# For any of you cook retarded folks.



## wdbrand (May 24, 2007)

Re-sippy fer biled eggs.

Buy 1 dozen eggs.
Put pot with water on stove. 
Boil 12 minutes. 
Take out, crack and et da sumbitchs.


----------



## WV Cobbmullet (Dec 2, 2008)

Dang lernt sumpin new today.


----------



## RuddeDogg (Mar 20, 2004)

But what happens if you burn the water?


----------



## Paymaster (Jan 22, 2009)

Heheeeeeeeeeeeeee!


----------



## Bocefus (Apr 19, 2010)

Crack, peel (add some salt) and then eat......


----------



## wdbrand (May 24, 2007)

RD, in that case, take out, crack and et da sumbitchs.


----------



## flathead (Dec 18, 2003)

Ya needs ta be jest a bit mo spee cific if'n yer gwanna post sech chit.

Is ya buyin' sto eggs or farm fresh hatched eggs ?

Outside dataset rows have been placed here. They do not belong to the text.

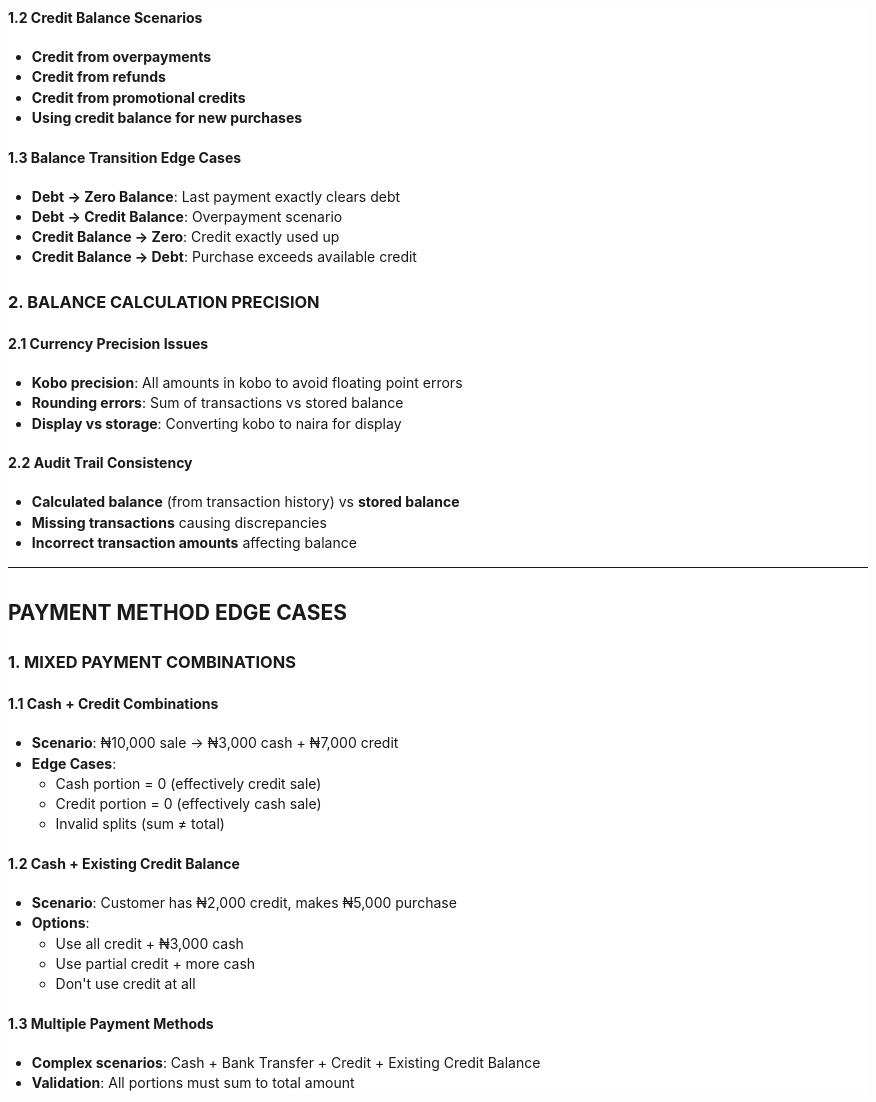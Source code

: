 #### 1.2 Credit Balance Scenarios

- **Credit from overpayments**
- **Credit from refunds**
- **Credit from promotional credits**
- **Using credit balance for new purchases**

#### 1.3 Balance Transition Edge Cases

- **Debt → Zero Balance**: Last payment exactly clears debt
- **Debt → Credit Balance**: Overpayment scenario
- **Credit Balance → Zero**: Credit exactly used up
- **Credit Balance → Debt**: Purchase exceeds available credit

### **2. BALANCE CALCULATION PRECISION**

#### 2.1 Currency Precision Issues

- **Kobo precision**: All amounts in kobo to avoid floating point errors
- **Rounding errors**: Sum of transactions vs stored balance
- **Display vs storage**: Converting kobo to naira for display

#### 2.2 Audit Trail Consistency

- **Calculated balance** (from transaction history) vs **stored balance**
- **Missing transactions** causing discrepancies
- **Incorrect transaction amounts** affecting balance

---

## **PAYMENT METHOD EDGE CASES**

### **1. MIXED PAYMENT COMBINATIONS**

#### 1.1 Cash + Credit Combinations

- **Scenario**: ₦10,000 sale → ₦3,000 cash + ₦7,000 credit
- **Edge Cases**:
  - Cash portion = 0 (effectively credit sale)
  - Credit portion = 0 (effectively cash sale)
  - Invalid splits (sum ≠ total)

#### 1.2 Cash + Existing Credit Balance

- **Scenario**: Customer has ₦2,000 credit, makes ₦5,000 purchase
- **Options**:
  - Use all credit + ₦3,000 cash
  - Use partial credit + more cash
  - Don't use credit at all

#### 1.3 Multiple Payment Methods

- **Complex scenarios**: Cash + Bank Transfer + Credit + Existing Credit Balance
- **Validation**: All portions must sum to total amount
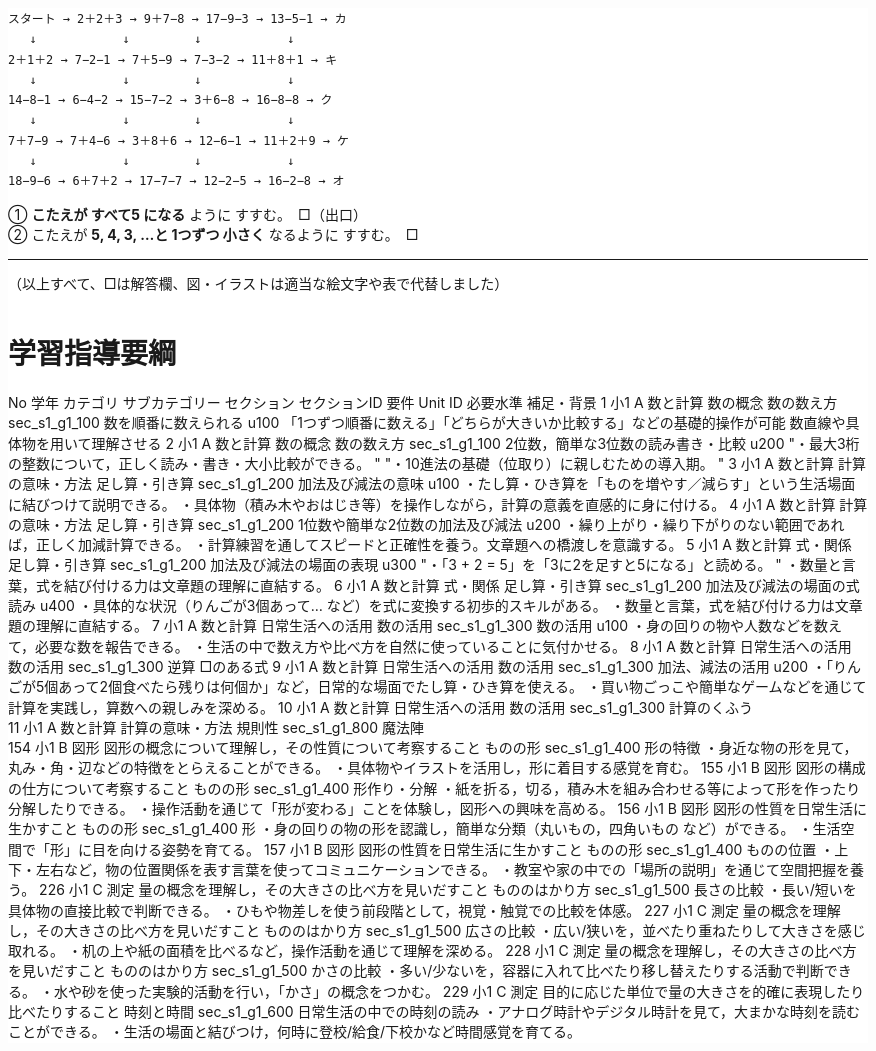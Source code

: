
 ```
スタート → 2＋2＋3 → 9＋7−8 → 17−9−3 → 13−5−1 → カ
   ↓            ↓         ↓            ↓
2＋1＋2 → 7−2−1 → 7＋5−9 → 7−3−2 → 11＋8＋1 → キ
   ↓            ↓         ↓            ↓
14−8−1 → 6−4−2 → 15−7−2 → 3＋6−8 → 16−8−8 → ク
   ↓            ↓         ↓            ↓
7＋7−9 → 7＋4−6 → 3＋8＋6 → 12−6−1 → 11＋2＋9 → ケ
   ↓            ↓         ↓            ↓
18−9−6 → 6＋7＋2 → 17−7−7 → 12−2−5 → 16−2−8 → オ
```

① **こたえが すべて5 になる** ように すすむ。　□（出口）  
② こたえが **5, 4, 3, …と 1つずつ 小さく** なるように すすむ。　□

---

（以上すべて、□は解答欄、図・イラストは適当な絵文字や表で代替しました）











# 学習指導要綱
No	学年	カテゴリ	サブカテゴリー	セクション	セクションID	要件	Unit ID	必要水準	補足・背景
1	小1	A 数と計算	数の概念	数の数え方	sec_s1_g1_100	数を順番に数えられる	u100	「1つずつ順番に数える」「どちらが大きいか比較する」などの基礎的操作が可能	数直線や具体物を用いて理解させる
2	小1	A 数と計算	数の概念	数の数え方	sec_s1_g1_100	2位数，簡単な3位数の読み書き・比較	u200	"・最大3桁の整数について，正しく読み・書き・大小比較ができる。
"	"・10進法の基礎（位取り）に親しむための導入期。
"
3	小1	A 数と計算	計算の意味・方法	足し算・引き算	sec_s1_g1_200	加法及び減法の意味	u100	・たし算・ひき算を「ものを増やす／減らす」という生活場面に結びつけて説明できる。	・具体物（積み木やおはじき等）を操作しながら，計算の意義を直感的に身に付ける。
4	小1	A 数と計算	計算の意味・方法	足し算・引き算	sec_s1_g1_200	1位数や簡単な2位数の加法及び減法	u200	・繰り上がり・繰り下がりのない範囲であれば，正しく加減計算できる。	・計算練習を通してスピードと正確性を養う。文章題への橋渡しを意識する。
5	小1	A 数と計算	式・関係	足し算・引き算	sec_s1_g1_200	加法及び減法の場面の表現	u300	"・「3 + 2 = 5」を「3に2を足すと5になる」と読める。
"	・数量と言葉，式を結び付ける力は文章題の理解に直結する。
6	小1	A 数と計算	式・関係	足し算・引き算	sec_s1_g1_200	加法及び減法の場面の式読み	u400	・具体的な状況（りんごが3個あって… など）を式に変換する初歩的スキルがある。	・数量と言葉，式を結び付ける力は文章題の理解に直結する。
7	小1	A 数と計算	日常生活への活用	数の活用	sec_s1_g1_300	数の活用	u100	・身の回りの物や人数などを数えて，必要な数を報告できる。	・生活の中で数え方や比べ方を自然に使っていることに気付かせる。
8	小1	A 数と計算	日常生活への活用	数の活用	sec_s1_g1_300	逆算		□のある式
9	小1	A 数と計算	日常生活への活用	数の活用	sec_s1_g1_300	加法、減法の活用	u200	・「りんごが5個あって2個食べたら残りは何個か」など，日常的な場面でたし算・ひき算を使える。	・買い物ごっこや簡単なゲームなどを通じて計算を実践し，算数への親しみを深める。
10	小1	A 数と計算	日常生活への活用	数の活用	sec_s1_g1_300	計算のくふう			
11	小1	A 数と計算	計算の意味・方法	規則性	sec_s1_g1_800	魔法陣			
154	小1	B 図形	図形の概念について理解し，その性質について考察すること	ものの形	sec_s1_g1_400	形の特徴		・身近な物の形を見て，丸み・角・辺などの特徴をとらえることができる。	・具体物やイラストを活用し，形に着目する感覚を育む。
155	小1	B 図形	図形の構成の仕方について考察すること	ものの形	sec_s1_g1_400	形作り・分解		・紙を折る，切る，積み木を組み合わせる等によって形を作ったり分解したりできる。	・操作活動を通じて「形が変わる」ことを体験し，図形への興味を高める。
156	小1	B 図形	図形の性質を日常生活に生かすこと	ものの形	sec_s1_g1_400	形		・身の回りの物の形を認識し，簡単な分類（丸いもの，四角いもの など）ができる。	・生活空間で「形」に目を向ける姿勢を育てる。
157	小1	B 図形	図形の性質を日常生活に生かすこと	ものの形	sec_s1_g1_400	ものの位置		・上下・左右など，物の位置関係を表す言葉を使ってコミュニケーションできる。	・教室や家の中での「場所の説明」を通じて空間把握を養う。
226	小1	C 測定	量の概念を理解し，その大きさの比べ方を見いだすこと	もののはかり方	sec_s1_g1_500	長さの比較		・長い/短いを具体物の直接比較で判断できる。	・ひもや物差しを使う前段階として，視覚・触覚での比較を体感。
227	小1	C 測定	量の概念を理解し，その大きさの比べ方を見いだすこと	もののはかり方	sec_s1_g1_500	広さの比較		・広い/狭いを，並べたり重ねたりして大きさを感じ取れる。	・机の上や紙の面積を比べるなど，操作活動を通じて理解を深める。
228	小1	C 測定	量の概念を理解し，その大きさの比べ方を見いだすこと	もののはかり方	sec_s1_g1_500	かさの比較		・多い/少ないを，容器に入れて比べたり移し替えたりする活動で判断できる。	・水や砂を使った実験的活動を行い，「かさ」の概念をつかむ。
229	小1	C 測定	目的に応じた単位で量の大きさを的確に表現したり比べたりすること	時刻と時間	sec_s1_g1_600	日常生活の中での時刻の読み		・アナログ時計やデジタル時計を見て，大まかな時刻を読むことができる。	・生活の場面と結びつけ，何時に登校/給食/下校かなど時間感覚を育てる。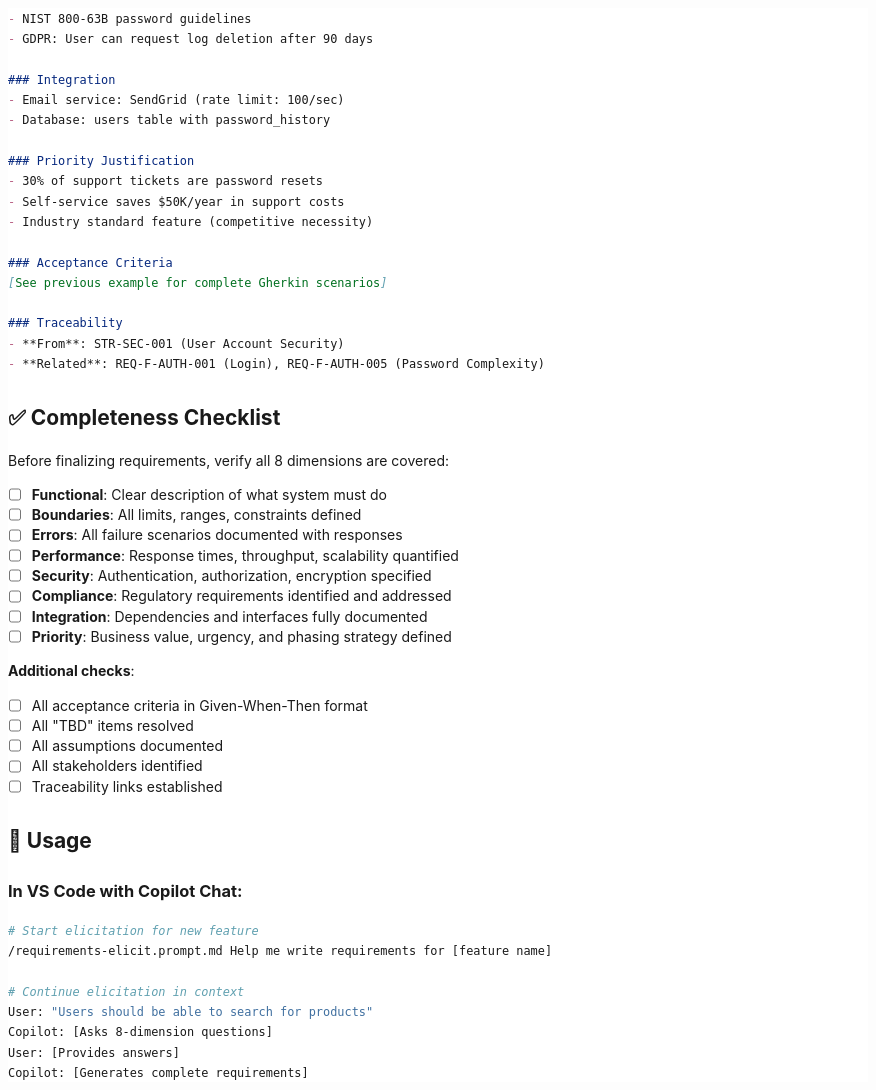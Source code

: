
 ```markdown
- NIST 800-63B password guidelines
- GDPR: User can request log deletion after 90 days

### Integration
- Email service: SendGrid (rate limit: 100/sec)
- Database: users table with password_history

### Priority Justification
- 30% of support tickets are password resets
- Self-service saves $50K/year in support costs
- Industry standard feature (competitive necessity)

### Acceptance Criteria
[See previous example for complete Gherkin scenarios]

### Traceability
- **From**: STR-SEC-001 (User Account Security)
- **Related**: REQ-F-AUTH-001 (Login), REQ-F-AUTH-005 (Password Complexity)
```

## ✅ Completeness Checklist

Before finalizing requirements, verify all 8 dimensions are covered:

- [ ] **Functional**: Clear description of what system must do
- [ ] **Boundaries**: All limits, ranges, constraints defined
- [ ] **Errors**: All failure scenarios documented with responses
- [ ] **Performance**: Response times, throughput, scalability quantified
- [ ] **Security**: Authentication, authorization, encryption specified
- [ ] **Compliance**: Regulatory requirements identified and addressed
- [ ] **Integration**: Dependencies and interfaces fully documented
- [ ] **Priority**: Business value, urgency, and phasing strategy defined

**Additional checks**:
- [ ] All acceptance criteria in Given-When-Then format
- [ ] All "TBD" items resolved
- [ ] All assumptions documented
- [ ] All stakeholders identified
- [ ] Traceability links established

## 🚀 Usage

### In VS Code with Copilot Chat:

```bash
# Start elicitation for new feature
/requirements-elicit.prompt.md Help me write requirements for [feature name]

# Continue elicitation in context
User: "Users should be able to search for products"
Copilot: [Asks 8-dimension questions]
User: [Provides answers]
Copilot: [Generates complete requirements]
```
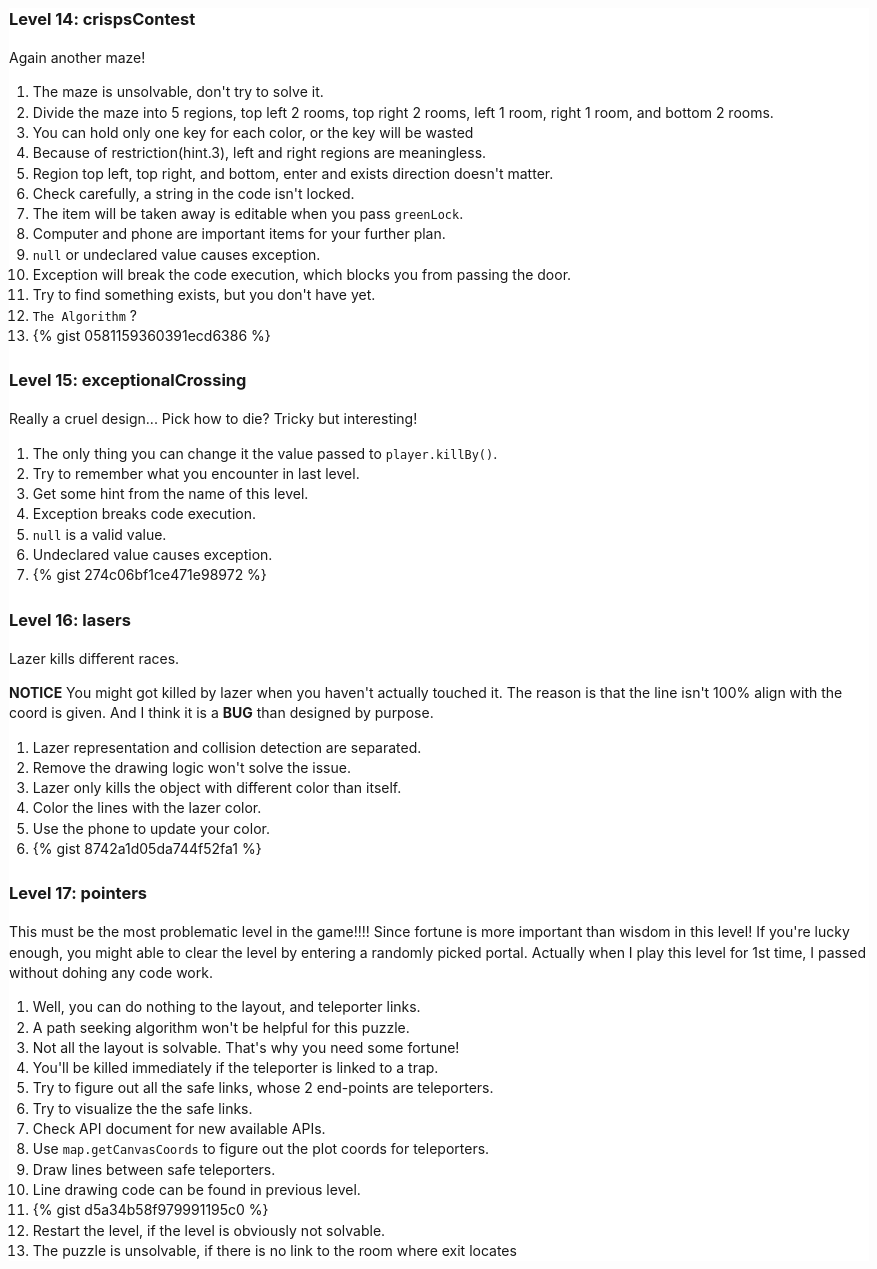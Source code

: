 ### Level 14: crispsContest

Again another maze!

1. The maze is unsolvable, don't try to solve it.
2. Divide the maze into 5 regions, top left 2 rooms, top right 2 rooms, left 1 room, right 1 room, and bottom 2 rooms.
3. You can hold only one key for each color, or the key will be wasted
4. Because of restriction(hint.3), left and right regions are meaningless.
5. Region top left, top right, and bottom, enter and exists direction doesn't matter.
6. Check carefully, a string in the code isn't locked.
7. The item will be taken away is editable when you pass `greenLock`.
8. Computer and phone are important items for your further plan.
9. `null` or undeclared value causes exception.
10. Exception will break the code execution, which blocks you from passing the door.
11. Try to find something exists, but you don't have yet.
12. `The Algorithm` ?
13. {% gist 0581159360391ecd6386 %}

### Level 15: exceptionalCrossing

Really a cruel design... Pick how to die? Tricky but interesting!

1. The only thing you can change it the value passed to `player.killBy()`.
2. Try to remember what you encounter in last level.
3. Get some hint from the name of this level.
4. Exception breaks code execution.
5. `null` is a valid value.
6. Undeclared value causes exception.
7. {% gist 274c06bf1ce471e98972 %}

### Level 16: lasers

Lazer kills different races.

**NOTICE** You might got killed by lazer when you haven't actually touched it. The reason is that the line isn't 100% align with the coord is given. And I think it is a **BUG** than designed by purpose.

1. Lazer representation and collision detection are separated.
2. Remove the drawing logic won't solve the issue.
3. Lazer only kills the object with different color than itself.
3. Color the lines with the lazer color.
4. Use the phone to update your color.
5. {% gist 8742a1d05da744f52fa1 %}

### Level 17: pointers

This must be the most problematic level in the game!!!!
Since fortune is more important than wisdom in this level!
If you're lucky enough, you might able to clear the level by entering a randomly picked portal.
Actually when I play this level for 1st time, I passed without dohing any code work.

1. Well, you can do nothing to the layout, and teleporter links.
2. A path seeking algorithm won't be helpful for this puzzle.
3. Not all the layout is solvable. That's why you need some fortune!
4. You'll be killed immediately if the teleporter is linked to a trap.
5. Try to figure out all the safe links, whose 2 end-points are teleporters.
6. Try to visualize the the safe links.
7. Check API document for new available APIs.
8. Use `map.getCanvasCoords` to figure out the plot coords for teleporters.
9. Draw lines between safe teleporters.
10. Line drawing code can be found in previous level.
11. {% gist d5a34b58f979991195c0 %}
12. Restart the level, if the level is obviously not solvable.
13. The puzzle is unsolvable, if there is no link to the room where exit locates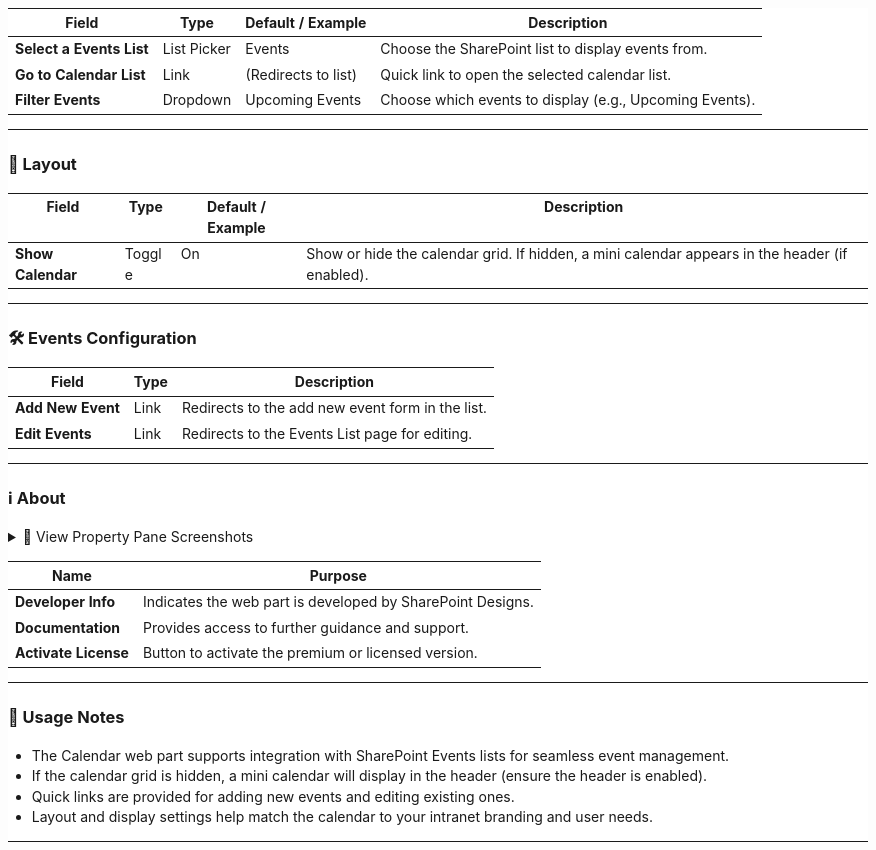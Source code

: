 | Field                    | Type        | Default / Example   | Description                                             |
| ------------------------ | ----------- | ------------------- | ------------------------------------------------------- |
| **Select a Events List** | List Picker | Events              | Choose the SharePoint list to display events from.      |
| **Go to Calendar List**  | Link        | (Redirects to list) | Quick link to open the selected calendar list.          |
| **Filter Events**        | Dropdown    | Upcoming Events     | Choose which events to display (e.g., Upcoming Events). |

---

### 📐 Layout

| Field             | Type   | Default / Example | Description                                                                                    |
| ----------------- | ------ | ----------------- | ---------------------------------------------------------------------------------------------- |
| **Show Calendar** | Toggle | On                | Show or hide the calendar grid. If hidden, a mini calendar appears in the header (if enabled). |

---

### 🛠️ Events Configuration

| Field             | Type | Description                                      |
| ----------------- | ---- | ------------------------------------------------ |
| **Add New Event** | Link | Redirects to the add new event form in the list. |
| **Edit Events**   | Link | Redirects to the Events List page for editing.   |

---

### ℹ️ About

<details><summary>📸 View Property Pane Screenshots</summary></details>

| Name                 | Purpose                                                    |
| -------------------- | ---------------------------------------------------------- |
| **Developer Info**   | Indicates the web part is developed by SharePoint Designs. |
| **Documentation**    | Provides access to further guidance and support.           |
| **Activate License** | Button to activate the premium or licensed version.        |

---

### 📌 Usage Notes

- The Calendar web part supports integration with SharePoint Events lists for seamless event management.
- If the calendar grid is hidden, a mini calendar will display in the header (ensure the header is enabled).
- Quick links are provided for adding new events and editing existing ones.
- Layout and display settings help match the calendar to your intranet branding and user needs.

---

If'n da bilin time be 12 min is ya usin' small,medium,large,or jumbo eggs ?

Duz ya use white or brown eggs ?

Is da water yer bolin' in hard water or soft water ?

Sum times thangs ain't jest as simple as ya thunk.


----------



## wdbrand (May 24, 2007)

I fergots to axed da chicken since it was after midnight on shopping day. As far as da size, yep they were kinda round. Time bilin depends on how long the redhead can cranks da generator. Egg color matches yo eye color froms beein full of it.. Water was same as yo head. Hopes dis answers yo rude questions and post.


----------



## RuddeDogg (Mar 20, 2004)

Paymaster said:


> Heheeeeeeeeeeeeee!


Ya knew I had to...........lol!!!!!


----------



## Al Kai (Jan 8, 2007)

RuddeDogg said:


> But what happens if you burn the water?


Lol.


----------



## wdbrand (May 24, 2007)

Another good summertime favorite. 3/8" slice of mule dick[bologna], toasted bread smeared wid mayo, topped wid sliced onions, lettuce, tomatoes and pickles. S&P to taste, washed down by a cool brew.


----------



## wdbrand (May 24, 2007)

The ab-so-by-god-lutely bestest samich you'll ever get is the time honored "BLT". but only when your first home grown tomato gets ripe.. Bacon can be thin or thick sliced as long as it's the best you can afford. Remember, this only happens one time a year and only once. Maters need to be sliced 3/8" thick. Iffen you don't end up wid seeds in yer beard and on your shirt, then you ain't fixed it right. Now after the first one I'll do some BELTS[bacon, egg, lettuce, tomato samich]. But the first one is the one I remember til next year. And leave the cheese to the frenchies.


----------



## Thrifty Angler (May 5, 2002)

Uh...would that 12 minutes on the eggs be by electric, natural gas or propane?
Generator cranking.....sounds like the electric option.


----------



## wdbrand (May 24, 2007)

Any which way but loose, as Clint would say.


----------



## Finger_Mullet (Aug 19, 2005)

I have lived off tomato sandwiches for the past few weeks. Tomato, mayo, salt and pepper. I add some fried bologna sometimes. Bacon sometimes. Dang I love home grown tomatoes.

Started picking corn this week as well. Grew Kandy Corn, Ambrosia Hybrid and Silver Queen. 

Darin


----------